[robyTKD]

Hello,

I am trying to simulate the turbulent flow around airfoil NACA0012 at low Mach number (say M=0.15) and Re=6e6 in order to perform a shape optimization, then I also need adjoint simulation (impossible with the incompressible formulation, is it right?).
Up to now, I don't have a satisfying enough solution in terms of pressure distribution. I have some questions:

• Do you have any advice to build a good mesh? My mesh: http://www.4shared.com/zip/8Zgpycw1/...12_40ksu2.html.
• From your twitter account, I notice that you are validating low Mach cases. Do you have any suggestion to run my case? (space and time discretization, multigrid…)

Thank you in advance,
Roberto

[robyTKD]

Referring to your last tweet, can you please give me some information about the settings used to have that results?
I am trying to reproduce the same case, but the pressure distribution has a strange behavior near leading edge, as you can see from the Cp plot I attach.

[fpalacios]

Quote:

Originally Posted by robyTKD

Referring to your last tweet, can you please give me some information about the settings used to have that results?
I am trying to reproduce the same case, but the pressure distribution has a strange behavior near leading edge, as you can see from the Cp plot I attach.

Thanks Roberto,
Could you please download the last version of the code (it contains some relevant improvements with respect the previous one)
http://su2.stanford.edu/download/svn/SU2_Rev1206.zip

after unzipping the code you will find a folder called NACA0012_RANS with the files that we have used for the compressible and incompressible validation.

Best,
Francisco

[samiam1000]

Hi Francisco and thanks for the new version of the solver.

I ran it and both the compressible and incompressible cases work well.

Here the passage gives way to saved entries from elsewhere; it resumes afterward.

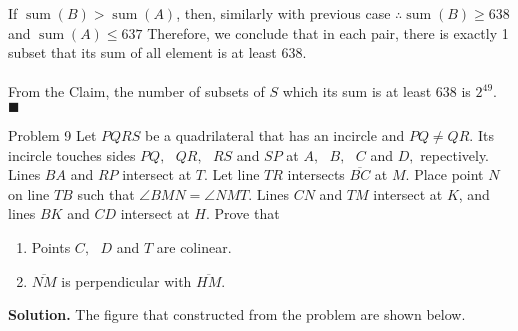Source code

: \documentclass[12pt]{article}
\begin{document}
If $\operatorname{sum}(B) > \operatorname{sum}(A)$, then, similarly with previous case  $\therefore \operatorname{sum}(B) \geq 638$ and $\operatorname{sum}(A) \leq 637$
Therefore, we conclude that in each pair, there is exactly 1 subset that its sum of all element is at least 638. \\ \\
From the Claim, the number of subsets of $S$ which its sum is at least $638$ is $2^{49}$.  \null\hfill $\blacksquare$
\newpage
\begin{mybox}{Problem 9}
 Let $PQRS$ be a quadrilateral that has an incircle and $PQ\neq QR$. Its incircle touches sides $PQ,\text{ } QR,\text{ }  RS$ and $SP$ at $A,\text{ } B,\text{ }  C$ and $D,$ repectively. Lines $BA$ and $RP$ intersect at $T$. Let line $TR$ intersects $\overline{BC}$ at $M$. Place point $N$ on line $TB$ such that $\angle{BMN} = \angle{NMT}$. Lines  $CN$ and  $TM$ intersect at $K$, and lines $BK$ and $CD$ intersect at $H$. Prove that 
\begin{enumerate}[label=(\alph*)]
\item Points $C,\text{ } D$ and $T$ are colinear.
\item $\overline{NM}$ is perpendicular with $\overline{HM}$.
\end{enumerate} 
\end{mybox}
\textbf{Solution.} The figure that constructed from the problem are shown below.\\
\end{document}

The point is that I try to solve the adjoint problem (either compressible or incompressible), I can not run it and I get this error:

Code:

zampini@pc-zampini:~/SU2_Rev1206/SU2_Rev1206/NACA0012_RANS/comp$ SU2_CFD default_comp.cfg 

-------------------------------------------------------------------------
|             SU2 Suite (Computational Fluid Dynamics Code)             |
-------------------------------------------------------------------------

------------------------ Physical case definition -----------------------
Continuous Navier-Stokes adjoint equations with frozen viscosity.
Mach number: 0.15.
Angle of attack (AoA): 0 deg, and angle of sideslip (AoS): 0 deg.
Reynolds number: 6e+06.
No restart solution, use the values at infinity (freestream).
Read flow solution from: solution_flow.dat.
Surface(s) where the force coefficients are to be evaluated: airfoil.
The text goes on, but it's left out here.